◆ **The input**:
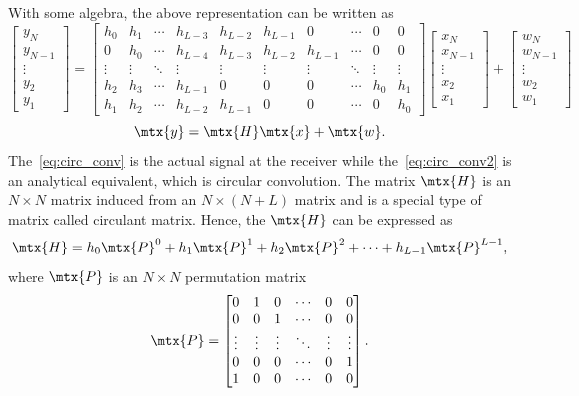 With some algebra, the above representation can be written as
\begin{equation}
    \label{eq:circ_conv2}
    \begin{bmatrix}
        y_{N} \\ y_{N-1} \\ \vdots \\ y_2 \\ y_1
    \end{bmatrix}
    =
    \begin{bmatrix}
        h_0 & h_1 & \cdots & h_{L-3} & h_{L-2} & h_{L-1} & 0 & \cdots & 0 & 0 \\
        0 & h_0 & \cdots & h_{L-4} & h_{L-3} & h_{L-2} & h_{L-1} & \cdots & 0 & 0 \\
        \vdots & \vdots & \ddots & \vdots & \vdots & \vdots & \vdots & \ddots & \vdots & \vdots \\
        h_2 & h_3 & \cdots & h_{L-1} & 0 & 0 & 0 & \cdots & h_0 & h_1 \\
        h_1 & h_2 & \cdots & h_{L-2} & h_{L-1} & 0 & 0 & \cdots & 0 & h_0
    \end{bmatrix}
    \begin{bmatrix}
        x_{N} \\ x_{N-1} \\ \vdots \\ x_2 \\ x_1
    \end{bmatrix}
    +
    \begin{bmatrix}
        w_{N} \\ w_{N-1} \\ \vdots \\ w_2 \\ w_1
    \end{bmatrix}
\end{equation}
\begin{equation}
    \mtx{y} = \mtx{H}\mtx{x} + \mtx{w}.
\end{equation}
The~\cref{eq:circ_conv} is the actual signal at the receiver while the~\cref{eq:circ_conv2} is an analytical equivalent, which is circular convolution. The matrix $\mtx{H}$ is an $N\times N$ matrix induced from an $N\times(N+L)$ matrix and is a special type of matrix called circulant matrix. Hence, the $\mtx{H}$ can be expressed as
\begin{equation}
    \label{eq:circ_mat}
    \mtx{H} = h_0\mtx{P}^0+h_1\mtx{P}^1+h_2\mtx{P}^2+\cdots+h_{L-1}\mtx{P}^{L-1},
\end{equation}
where $\mtx{P}$ is an $N\times N$ permutation matrix
\begin{equation}
    \mtx{P} = \begin{bmatrix}
        0 & 1 & 0 & \cdots & 0 & 0 \\
        0 & 0 & 1 & \cdots & 0 & 0 \\
        \vdots & \vdots & \vdots & \ddots & \vdots & \vdots \\
        0 & 0 & 0 & \cdots & 0 & 1 \\
        1 & 0 & 0 & \cdots & 0 & 0
    \end{bmatrix}.
\end{equation}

◆ **What you will do**: All that is wanted is the number of lines in the records that include the string "label".

◆ **Completed exercise**: 2